Chega aqui, chega perto, eu gostaria muito, apesar de toda a afeição que lhe tenho, de todo carinho, eu gostaria muito de esfregar minha escova de dentes em sua cara. Talvez, limpe, talvez, não. O que pouco importa.
Mesmo assim, eu saio, ganho a rua, estou me despedindo, agora é assim, vivo me despedindo desta maldita cidade.
Isso já é passado, ganhei várias ruas, enchi a cara, bebi o meu pai, falei um monte de coisas, tudo tão liquidificado em mim que hoje parece mosaico mal encaixado. Dois voos, três países, e ele disse que eu era independente. Dói nele a independência alheia porque isso dói em escravos. E o escravo pensa, muitas vezes, em escravizar também.

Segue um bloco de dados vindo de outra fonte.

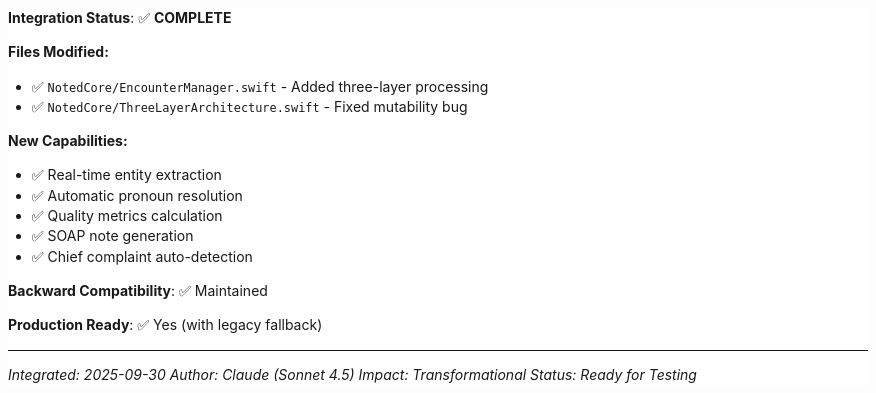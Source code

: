 **Integration Status**: ✅ **COMPLETE**

**Files Modified:**
- ✅ `NotedCore/EncounterManager.swift` - Added three-layer processing
- ✅ `NotedCore/ThreeLayerArchitecture.swift` - Fixed mutability bug

**New Capabilities:**
- ✅ Real-time entity extraction
- ✅ Automatic pronoun resolution
- ✅ Quality metrics calculation
- ✅ SOAP note generation
- ✅ Chief complaint auto-detection

**Backward Compatibility**: ✅ Maintained

**Production Ready**: ✅ Yes (with legacy fallback)

---

*Integrated: 2025-09-30*
*Author: Claude (Sonnet 4.5)*
*Impact: Transformational*
*Status: Ready for Testing*
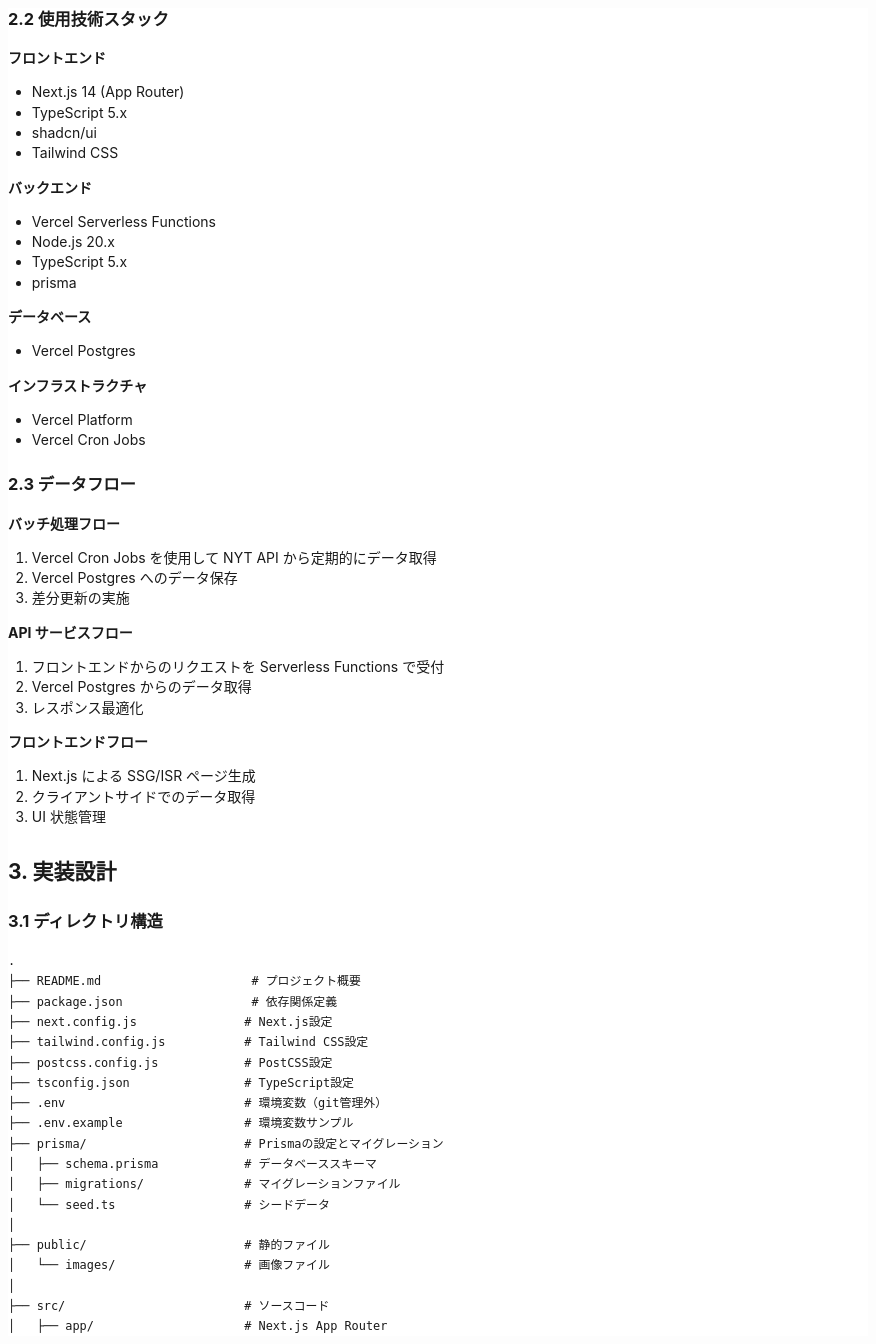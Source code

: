 ### 2.2 使用技術スタック

**フロントエンド**

- Next.js 14 (App Router)
- TypeScript 5.x
- shadcn/ui
- Tailwind CSS

**バックエンド**

- Vercel Serverless Functions
- Node.js 20.x
- TypeScript 5.x
- prisma

**データベース**

- Vercel Postgres

**インフラストラクチャ**

- Vercel Platform
- Vercel Cron Jobs

### 2.3 データフロー

**バッチ処理フロー**

1. Vercel Cron Jobs を使用して NYT API から定期的にデータ取得
2. Vercel Postgres へのデータ保存
3. 差分更新の実施

**API サービスフロー**

1. フロントエンドからのリクエストを Serverless Functions で受付
2. Vercel Postgres からのデータ取得
3. レスポンス最適化

**フロントエンドフロー**

1. Next.js による SSG/ISR ページ生成
2. クライアントサイドでのデータ取得
3. UI 状態管理

## 3. 実装設計

### 3.1 ディレクトリ構造

```
.
├── README.md                     # プロジェクト概要
├── package.json                  # 依存関係定義
├── next.config.js               # Next.js設定
├── tailwind.config.js           # Tailwind CSS設定
├── postcss.config.js            # PostCSS設定
├── tsconfig.json                # TypeScript設定
├── .env                         # 環境変数（git管理外）
├── .env.example                 # 環境変数サンプル
├── prisma/                      # Prismaの設定とマイグレーション
│   ├── schema.prisma            # データベーススキーマ
│   ├── migrations/              # マイグレーションファイル
│   └── seed.ts                  # シードデータ
│
├── public/                      # 静的ファイル
│   └── images/                  # 画像ファイル
│
├── src/                         # ソースコード
│   ├── app/                     # Next.js App Router
```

No aeroporto do Panamá, um pai pergunta-me pelas horas. Atenta ao meu IPad, tentando avisar a minha família sobre a minha posição no espaço, ouço-o falando com a filha e comigo... respondo que sou mãe e entendo. A menina fala algo para ele, nem percebo. Ele pensa que percebo. Ele chama a minha atenção, diz em Inglês que ela não podia ouvir a palavra mãe porque sua mãe havia morrido. Fecho o IPad. Pergunto a ela o seu nome. "Isadora". Pergunto a sua idade: "Seis anos". Respondo, "Conheço uma Isadora e a minha filha tem seis anos." O pai diz que, em São Paulo, antes do voo, saiu para dançar com uma amiga, mas que não havia sido perfeito porque a amiga havia acabado de perder o pai. Respondi: "Eu também perdi o meu, estou voltando do enterro dele". Ele pergunta meu nome. Respondo, "Suzana". Pergunto o dele: "Roberto". Eu rio e digo, "O nome do meu marido e de um dos meus filhos". Abro o IPad para que a menina veja fotografia da minha filha, ele questiona uma das minhas fotos. Respondo, "É minha, escrevo, e costumo usá-la muito". Roberto então abre o seu IPad e imediatamente mostra-me uma linda mulher de cabelos curtos, diz que é uma atriz americana, pergunto o seu nome, ele não sabe. Diz que sou eu. Eu rio. Isadora mexe na mochila de mão dos dois, ele diz para ela parar porque ele é neurótico, "Estamos num aeroporto", começo a rir, "Também sou neurótica em aeroportos". Pergunto onde ele ficará na Califórnia, "Em Anaheim", respondo, "Moro lá". Ele diz que bebeu muito na boate com a amiga... eu disse que uma dose de Tequila e três Vodkas com limão e gelo foram pouco para mim, "Três copos grandes... parecia suquinho...". Pensar que menti para a minha prima, "Foi apenas uma pequena dose de Tequila...".
A Vodka fez milagres, além de um pouco de dor de cabeça, consegui despedir-me da minha mãe sem desmontar-me em minhas próprias pernas. Bem mais tarde, bem mais tarde, o liquidificado de palavras tentou conter meus pensamentos voejantes, mas eu dormi.
Em Los Angeles, um mural gigante fascinou-me, algo atualmente absurdamente raro (nada me fascina): a menina mergulhada em águas claras tenta alcançar uma bola enquanto desço a escada-rolante. Ela sorri e nada, nada, os braços buscando a bola. E tudo some, a menina, a bola, a água, e eu, pela rampa do aeroporto que leva à rua. Mal enxergo, meus olhos estão molhados pelas águas daquela menina.
Dói nele porque eu aprendi a não mais pelejar; dói nele porque tenho ânsias de vingança, porque converso com estranhos; nada mais me tranca.
Cabe em mim, meu bem, toda a minha vida. A falta de medida está nos outros.